Operatives from China and Unified Korea are gathering escaped or stolen Russian and American genetics, and there are reports of new biological nightmares: half-human things, bred to live their entire lives encased in powered armor suits.
Stan fights to keep himself alive and out of prison while he attempts to capture a genetic, one who will be able to tell him everything he needs to know about an newer threat, the one called “Project Sunshine.”
Chimera is the third and final volume of The Subterrene War Trilogy, which tells the story of a single war from the perspective of three different combatants. The first two volumes, GERMLINE and EXOGENE, are available now.

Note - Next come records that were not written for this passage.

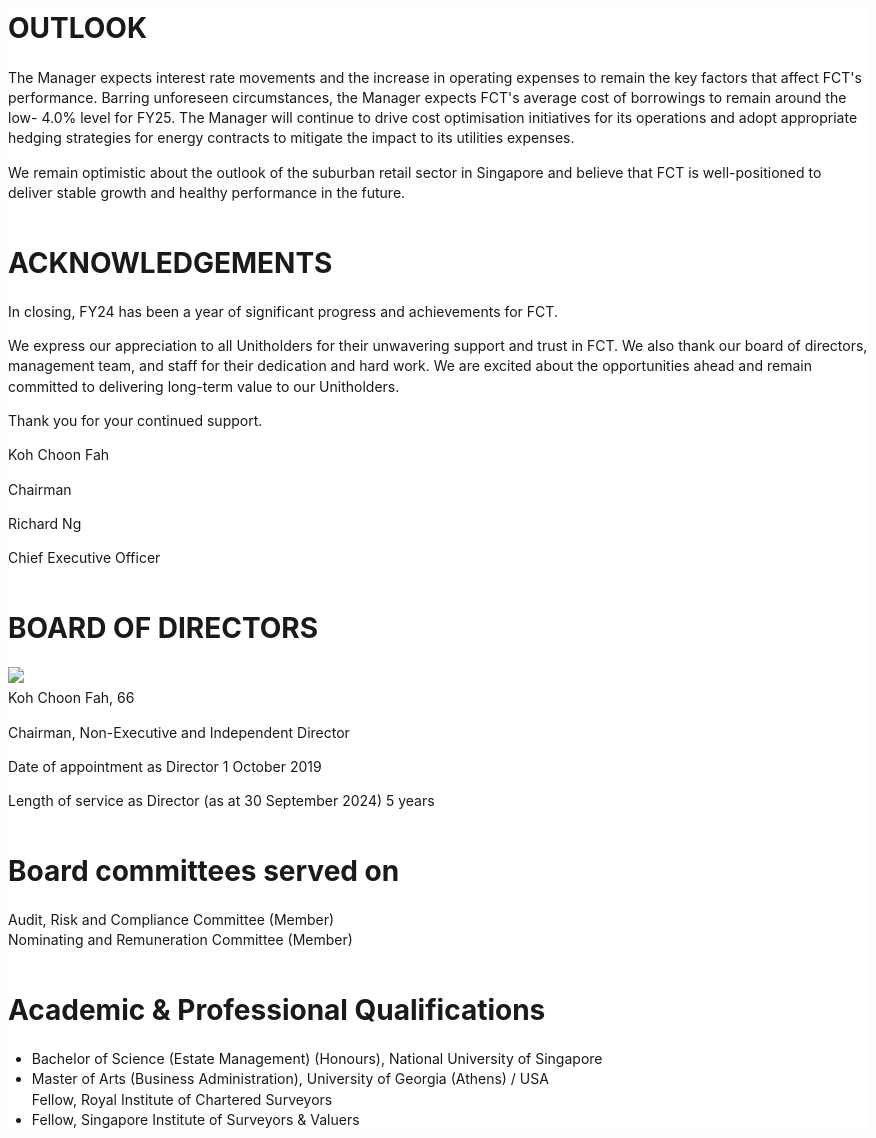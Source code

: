 # OUTLOOK

The Manager expects interest rate movements and the increase in operating expenses to remain the key factors that affect FCT's performance. Barring unforeseen circumstances, the Manager expects FCT's average cost of borrowings to remain around the low-  $4.0\%$  level for FY25. The Manager will continue to drive cost optimisation initiatives for its operations and adopt appropriate hedging strategies for energy contracts to mitigate the impact to its utilities expenses.

We remain optimistic about the outlook of the suburban retail sector in Singapore and believe that FCT is well-positioned to deliver stable growth and healthy performance in the future.

# ACKNOWLEDGEMENTS

In closing, FY24 has been a year of significant progress and achievements for FCT.

We express our appreciation to all Unitholders for their unwavering support and trust in FCT. We also thank our board of directors, management team, and staff for their dedication and hard work. We are excited about the opportunities ahead and remain committed to delivering long-term value to our Unitholders.

Thank you for your continued support.

Koh Choon Fah

Chairman

Richard Ng

Chief Executive Officer

# BOARD OF DIRECTORS

![](images/ad92522714ed3f4047ea92a84f14f03737aae0edbfd9758322f9aacd068e8a0b.jpg)  
Koh Choon Fah, 66

Chairman, Non-Executive and Independent Director

Date of appointment as Director 1 October 2019

Length of service as Director (as at 30 September 2024) 5 years

# Board committees served on

Audit, Risk and Compliance Committee (Member)  
Nominating and Remuneration Committee (Member)

# Academic & Professional Qualifications

- Bachelor of Science (Estate Management) (Honours), National University of Singapore  
- Master of Arts (Business Administration), University of Georgia (Athens) / USA  
Fellow, Royal Institute of Chartered Surveyors  
- Fellow, Singapore Institute of Surveyors & Valuers
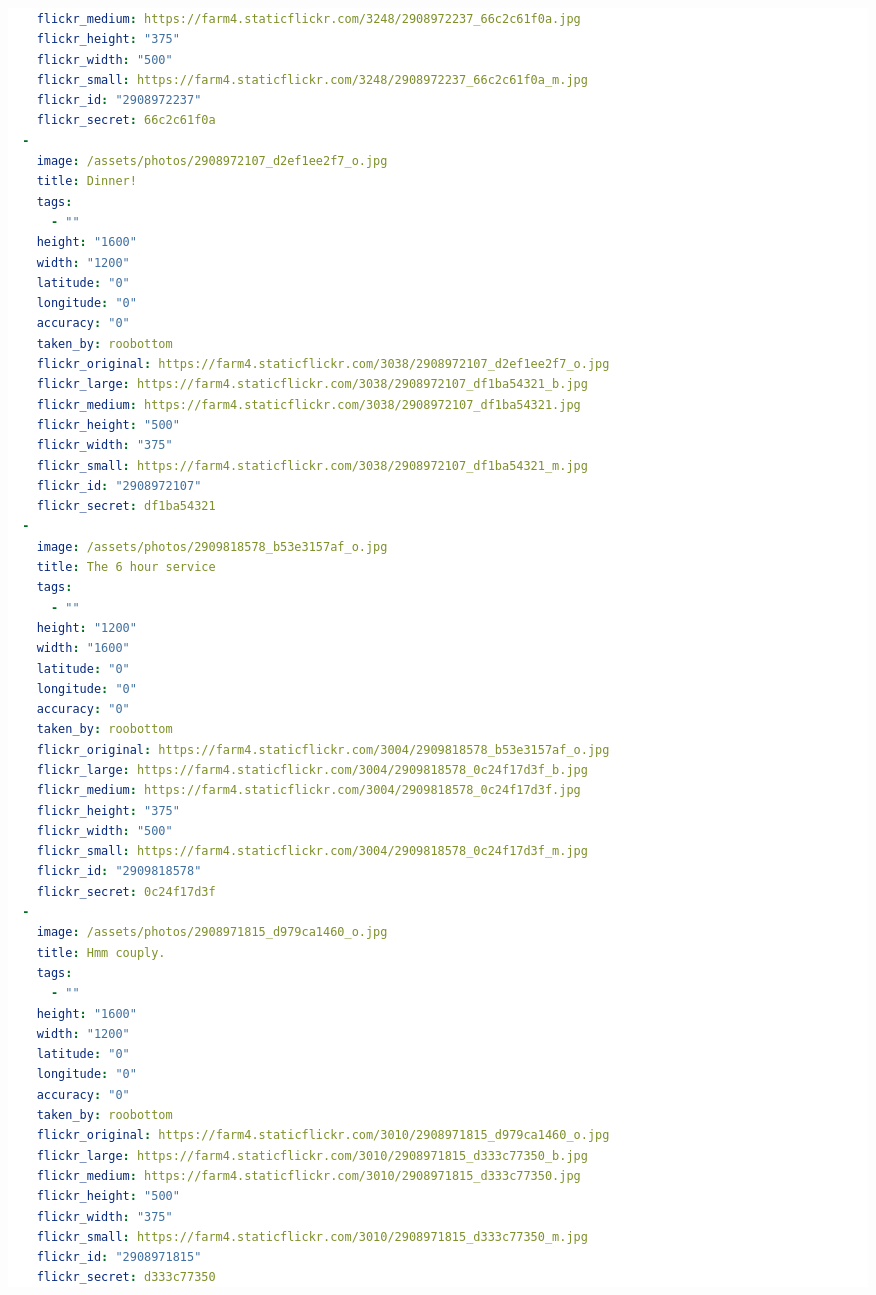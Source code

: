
 ```yaml
    flickr_medium: https://farm4.staticflickr.com/3248/2908972237_66c2c61f0a.jpg
    flickr_height: "375"
    flickr_width: "500"
    flickr_small: https://farm4.staticflickr.com/3248/2908972237_66c2c61f0a_m.jpg
    flickr_id: "2908972237"
    flickr_secret: 66c2c61f0a
  - 
    image: /assets/photos/2908972107_d2ef1ee2f7_o.jpg
    title: Dinner!
    tags:
      - ""
    height: "1600"
    width: "1200"
    latitude: "0"
    longitude: "0"
    accuracy: "0"
    taken_by: roobottom
    flickr_original: https://farm4.staticflickr.com/3038/2908972107_d2ef1ee2f7_o.jpg
    flickr_large: https://farm4.staticflickr.com/3038/2908972107_df1ba54321_b.jpg
    flickr_medium: https://farm4.staticflickr.com/3038/2908972107_df1ba54321.jpg
    flickr_height: "500"
    flickr_width: "375"
    flickr_small: https://farm4.staticflickr.com/3038/2908972107_df1ba54321_m.jpg
    flickr_id: "2908972107"
    flickr_secret: df1ba54321
  - 
    image: /assets/photos/2909818578_b53e3157af_o.jpg
    title: The 6 hour service
    tags:
      - ""
    height: "1200"
    width: "1600"
    latitude: "0"
    longitude: "0"
    accuracy: "0"
    taken_by: roobottom
    flickr_original: https://farm4.staticflickr.com/3004/2909818578_b53e3157af_o.jpg
    flickr_large: https://farm4.staticflickr.com/3004/2909818578_0c24f17d3f_b.jpg
    flickr_medium: https://farm4.staticflickr.com/3004/2909818578_0c24f17d3f.jpg
    flickr_height: "375"
    flickr_width: "500"
    flickr_small: https://farm4.staticflickr.com/3004/2909818578_0c24f17d3f_m.jpg
    flickr_id: "2909818578"
    flickr_secret: 0c24f17d3f
  - 
    image: /assets/photos/2908971815_d979ca1460_o.jpg
    title: Hmm couply.
    tags:
      - ""
    height: "1600"
    width: "1200"
    latitude: "0"
    longitude: "0"
    accuracy: "0"
    taken_by: roobottom
    flickr_original: https://farm4.staticflickr.com/3010/2908971815_d979ca1460_o.jpg
    flickr_large: https://farm4.staticflickr.com/3010/2908971815_d333c77350_b.jpg
    flickr_medium: https://farm4.staticflickr.com/3010/2908971815_d333c77350.jpg
    flickr_height: "500"
    flickr_width: "375"
    flickr_small: https://farm4.staticflickr.com/3010/2908971815_d333c77350_m.jpg
    flickr_id: "2908971815"
    flickr_secret: d333c77350
```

Chimera, despite being in the same universe as Germline and Exogene, and even featuring a character from Exogene, manages to feel just as new and refreshing as Exogene did to Germline. We’ve had three characters to guide us on our tale over the course of the trilogy, and they’ve each been entirely different. First, Germline gave us Oscar Wendell, a war journalist. Then we got a view into the Germline soldiers themselves, with Catherine, and finally – Chimera has given us Stan Resnick, another male protagonist, but shares more in common with Catherine than Oscar. He’s a hunter of escaped Germline soldiers, and it’s interesting to see how he develops over the course of the novel. Having a novel told only from the first person perspective of one character, it’s always going to be a bit of a risk – if the reader doesn’t enjoy the narrative, then chances are, they’re not going to like the novel. But Tc McCarthy has improved on his first-person narrative over the course of the trilogy, and delivers an astounding conclusion to The Subterrene War.

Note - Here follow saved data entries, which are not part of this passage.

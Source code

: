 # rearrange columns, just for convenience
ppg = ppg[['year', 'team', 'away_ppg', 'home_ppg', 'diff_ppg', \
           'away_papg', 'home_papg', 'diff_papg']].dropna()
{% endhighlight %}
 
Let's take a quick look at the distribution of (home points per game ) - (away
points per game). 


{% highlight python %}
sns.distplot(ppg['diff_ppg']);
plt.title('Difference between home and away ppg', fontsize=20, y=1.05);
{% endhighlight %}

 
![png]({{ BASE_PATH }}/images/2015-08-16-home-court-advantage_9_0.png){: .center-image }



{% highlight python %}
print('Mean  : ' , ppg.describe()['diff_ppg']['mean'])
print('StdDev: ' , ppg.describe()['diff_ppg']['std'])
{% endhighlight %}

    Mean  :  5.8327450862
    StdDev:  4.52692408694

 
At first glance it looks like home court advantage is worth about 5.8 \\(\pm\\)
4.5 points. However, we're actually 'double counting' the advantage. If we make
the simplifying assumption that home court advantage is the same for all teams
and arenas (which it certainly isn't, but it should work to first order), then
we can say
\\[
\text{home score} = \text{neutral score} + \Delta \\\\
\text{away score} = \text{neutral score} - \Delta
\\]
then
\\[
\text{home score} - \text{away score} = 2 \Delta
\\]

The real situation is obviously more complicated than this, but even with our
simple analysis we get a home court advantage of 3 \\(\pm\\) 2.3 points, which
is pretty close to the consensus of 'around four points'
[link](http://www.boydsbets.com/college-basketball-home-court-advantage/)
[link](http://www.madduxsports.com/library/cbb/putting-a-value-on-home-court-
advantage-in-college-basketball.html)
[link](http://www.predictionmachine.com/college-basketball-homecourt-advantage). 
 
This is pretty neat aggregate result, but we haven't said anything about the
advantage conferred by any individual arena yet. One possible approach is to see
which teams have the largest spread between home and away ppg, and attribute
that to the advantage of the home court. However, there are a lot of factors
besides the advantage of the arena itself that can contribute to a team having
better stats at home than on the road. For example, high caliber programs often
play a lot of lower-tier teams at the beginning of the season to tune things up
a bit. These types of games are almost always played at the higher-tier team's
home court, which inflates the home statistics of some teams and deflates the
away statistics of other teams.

Having been used to reading dark, gritty military sci-fi from the Warhammer 40,000 Universe, It’s always nice to know that you can find similar novels that in a different setting. Chimera, much like Exogene and Germline before it, is bleak, and very grim-dark indeed. Taking the reader through the jungles of Asia, McCarthy keeps the reader hooked right the way through this novel with a gripping narrative and the ability to make you keep reading even though you know it’s well into the night. Readers will be pleased to know that Resnick is a complex character, and is far from your typical Knight in Shining Armour. He’s flawed, but still a delight to read. Whilst the secondary characters may not be as strongly developed as Resnick, that is probably the only flaw that I found with this book. And the fact that I just wanted more.
Publisher’s Weekly describes Tc McCarthy’s novel as the future of science fiction, and I sincerely hope that we see more novels like this soon – I love military sci-fi novels. Chimera boasts a strong plot, a strong character and a fantastic world that has grown over the course of The Subterrene War. Far from the Utopian futures that some novels (although not as many as dystopians) explore, the world is bloody, dark and at war. It’s one that you wouldn’t want to live in, and times have changed a lot since the present day world that we know. Whilst it will be much more satisfying to read as the final novel in a trilogy, newcomers will be able to read Chimera and understand what’s going on with little difficulties. However – I don’t recommend this, newcomers should start with Germline. You won’t regret it, trust me.
Like The Blinding Knife was one of my best fantasy novels so far this year, I think Chimera could be one of my best Sci-Fi novels this year. A great read.